Androxine (and his chapter brothers) love the Emperor for building his imperium of man and not gods. They come from the Iron hands Chapter.
Androxine is second in command and the Chapter master is an Iron Father (not sure on name yet, we'll just call him Iron Father for now :biggrin they fight blah blah blah but then they return to their homeworld after recieveing distress calls reporting daemon attacks similar to the ones they had when the Imperium ships landed.

(big fight) 

Androxine finds the body of the former knight who started the rebellion in the first place. It is tradition in their culture (since they hate religion) to take the holy artifacts of slain priests and wear it as trophies, so he takes the pendant without knowing it is corrupt.

After awhile, he becomes aware that a daemon is inside his consciousness, but he keeps quiet about it and allows it to stay because of the knowledge it grants him. (its a daemon of Tzeentch and it knows that Androxine desires knowledge) The daemon's name is Nexverxe and it is very cunning. instead of forcing a complete corruption, it is manipulating Androxine in ways to bring about great harm
(it would be too hard to explain how in a simple post but it leads to an eventual rebelion on their homeworld. And the entire Chapter does not use psykers, they hate psykers since it ties to their hisorical background of psychic cults bringing anarchy on their homeworld. So it is ironic that Androxine keeps this daemon a secret)

The ancient cults that Androxine thought were wiped out have spread over the years. They love Mechanicum but hate Androxine and the Legion for not trusting them because they worship the Machine God (as i said, Androxine is VERY against religion) They see Chaos as a gateway to greater technology, able to obtain more information without restriction so they steal A LOT of ships and escape the planet (cultists and mechanicum people. And again, this was a large number of traitors) 

The Iron Fathers and parent legion astartes remained on the world as the new Chapter fought by itself, proving their honor (all orchestrated by Nexverxe of course) They chase them into the warp.

Androxine and his fleets go in pursuit of their brothers. They arrive at a moon that is in Iron Warriors possesion. Nexverxe lead the traitors here because the IW could use the tech from the Chapter to make their Titans. They arrive after the "parents" have fought for days.

(fighting fighting fightning)

Androxine finds the leader of the one who betrayed him and sees how it was his fault and how the daemon did this. but he falls in battle alongside the Chapter Master (Iron father).

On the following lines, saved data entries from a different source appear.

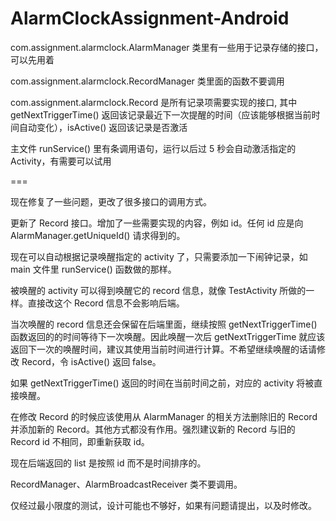 # AlarmClockAssignment-Android

com.assignment.alarmclock.AlarmManager 类里有一些用于记录存储的接口，可以先用着

com.assignment.alarmclock.RecordManager 类里面的函数不要调用

com.assignment.alarmclock.Record 是所有记录项需要实现的接口, 其中 getNextTriggerTime() 返回该记录最近下一次提醒的时间（应该能够根据当前时间自动变化），isActive() 返回该记录是否激活

主文件 runService() 里有条调用语句，运行以后过 5 秒会自动激活指定的 Activity，有需要可以试用

===

现在修复了一些问题，更改了很多接口的调用方式。

更新了 Record 接口。增加了一些需要实现的内容，例如 id。任何 id 应是向 AlarmManager.getUniqueId() 请求得到的。

现在可以自动根据记录唤醒指定的 activity 了，只需要添加一下闹钟记录，如 main 文件里 runService() 函数做的那样。

被唤醒的 activity 可以得到唤醒它的 record 信息，就像 TestActivity 所做的一样。直接改这个 Record 信息不会影响后端。

当次唤醒的 record 信息还会保留在后端里面，继续按照 getNextTriggerTime() 函数返回的的时间等待下一次唤醒。因此唤醒一次后 getNextTriggerTime 就应该返回下一次的唤醒时间，建议其使用当前时间进行计算。不希望继续唤醒的话请修改 Record，令 isActive() 返回 false。

如果 getNextTriggerTime() 返回的时间在当前时间之前，对应的 activity 将被直接唤醒。

在修改 Record 的时候应该使用从 AlarmManager 的相关方法删除旧的 Record 并添加新的 Record。其他方式都没有作用。强烈建议新的 Record 与旧的 Record id 不相同，即重新获取 id。

现在后端返回的 list 是按照 id 而不是时间排序的。

RecordManager、AlarmBroadcastReceiver 类不要调用。

仅经过最小限度的测试，设计可能也不够好，如果有问题请提出，以及时修改。
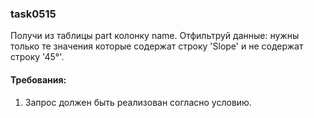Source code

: 
### task0515

Получи из таблицы part колонку name.
Отфильтруй данные: нужны только те значения которые содержат строку &#39;Slope&#39; и не содержат строку &#39;45&deg;&#39;.


#### Требования:
1.	Запрос должен быть реализован согласно условию.

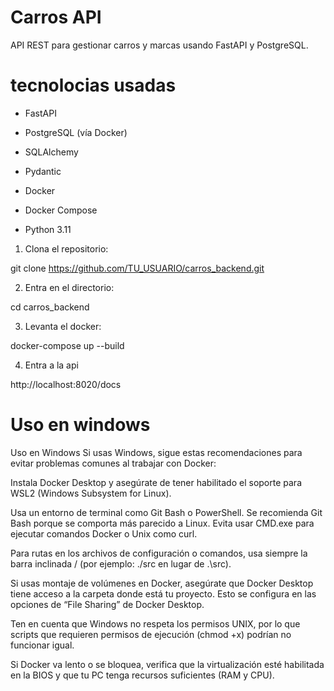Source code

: # Carros API
API REST para gestionar carros y marcas usando FastAPI y PostgreSQL.

# tecnolocias usadas
- FastAPI
- PostgreSQL (vía Docker)
- SQLAlchemy
- Pydantic

- Docker
- Docker Compose
- Python 3.11 

1. Clona el repositorio:

git clone https://github.com/TU_USUARIO/carros_backend.git

2. Entra en el directorio:

cd carros_backend

3. Levanta el docker:

docker-compose up --build

4. Entra a la api

http://localhost:8020/docs

# Uso en windows
Uso en Windows
Si usas Windows, sigue estas recomendaciones para evitar problemas comunes al trabajar con Docker:

Instala Docker Desktop y asegúrate de tener habilitado el soporte para WSL2 (Windows Subsystem for Linux).

Usa un entorno de terminal como Git Bash o PowerShell. Se recomienda Git Bash porque se comporta más parecido a Linux. Evita usar CMD.exe para ejecutar comandos Docker o Unix como curl.

Para rutas en los archivos de configuración o comandos, usa siempre la barra inclinada / (por ejemplo: ./src en lugar de .\src).

Si usas montaje de volúmenes en Docker, asegúrate que Docker Desktop tiene acceso a la carpeta donde está tu proyecto. Esto se configura en las opciones de “File Sharing” de Docker Desktop.

Ten en cuenta que Windows no respeta los permisos UNIX, por lo que scripts que requieren permisos de ejecución (chmod +x) podrían no funcionar igual.

Si Docker va lento o se bloquea, verifica que la virtualización esté habilitada en la BIOS y que tu PC tenga recursos suficientes (RAM y CPU).
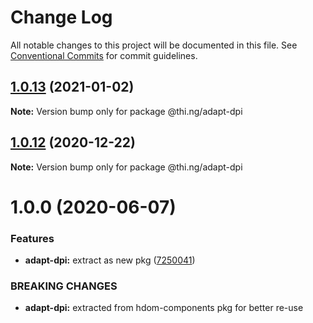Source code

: # Change Log

All notable changes to this project will be documented in this file.
See [Conventional Commits](https://conventionalcommits.org) for commit guidelines.

## [1.0.13](https://github.com/thi-ng/umbrella/compare/@thi.ng/adapt-dpi@1.0.12...@thi.ng/adapt-dpi@1.0.13) (2021-01-02)

**Note:** Version bump only for package @thi.ng/adapt-dpi





## [1.0.12](https://github.com/thi-ng/umbrella/compare/@thi.ng/adapt-dpi@1.0.11...@thi.ng/adapt-dpi@1.0.12) (2020-12-22)

**Note:** Version bump only for package @thi.ng/adapt-dpi





# 1.0.0 (2020-06-07)


### Features

* **adapt-dpi:** extract as new pkg ([7250041](https://github.com/thi-ng/umbrella/commit/7250041e30995844ac20295bdb36b351f5b2ccc8))


### BREAKING CHANGES

* **adapt-dpi:** extracted from hdom-components pkg for better re-use
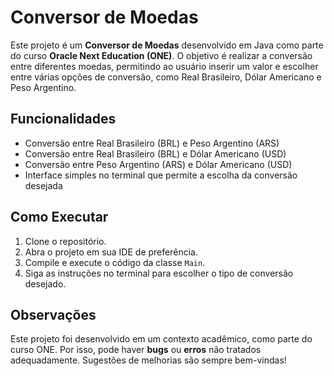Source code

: # Conversor de Moedas

Este projeto é um **Conversor de Moedas** desenvolvido em Java como parte do curso **Oracle Next Education (ONE)**. O objetivo é realizar a conversão entre diferentes moedas, permitindo ao usuário inserir um valor e escolher entre várias opções de conversão, como Real Brasileiro, Dólar Americano e Peso Argentino.

## Funcionalidades

- Conversão entre Real Brasileiro (BRL) e Peso Argentino (ARS)
- Conversão entre Real Brasileiro (BRL) e Dólar Americano (USD)
- Conversão entre Peso Argentino (ARS) e Dólar Americano (USD)
- Interface simples no terminal que permite a escolha da conversão desejada

## Como Executar

1. Clone o repositório.
2. Abra o projeto em sua IDE de preferência.
3. Compile e execute o código da classe `Main`.
4. Siga as instruções no terminal para escolher o tipo de conversão desejado.

## Observações

Este projeto foi desenvolvido em um contexto acadêmico, como parte do curso ONE. Por isso, pode haver **bugs** ou **erros** não tratados adequadamente. Sugestões de melhorias são sempre bem-vindas!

They are both critically wounded. 

Then, Androxine's right hand man, Cordat, fights the mechanical traitor. They are at a stalemate and he yells at Androxine to use the fallen lascannon on the ground to shoot the traitor. Androxine does not wish to because it would surely also kill his closet brother (they are locked in combat), but sees that he must. And during this fight, Nexverxe shows how the Iron Warriors are the mirror of his own Chapter and tempts him to join them and let Cordat die in return for greater knowledge and power. (of course Androxine refuses) 

They escape and Iron Father dies, but before death grants Androxine the title of Chapter Master. Androxine stays secluded for days when the daemon Nexverxe confronts him. He sees how all along he kept his faith towards the Emperor but was slowly falling to corruption by the daemon. Through a strong determination of will and grief of causing his brother's death, he expunges the daemon from his mind. (i originaly was going to make him like an illuminati here but am not sure)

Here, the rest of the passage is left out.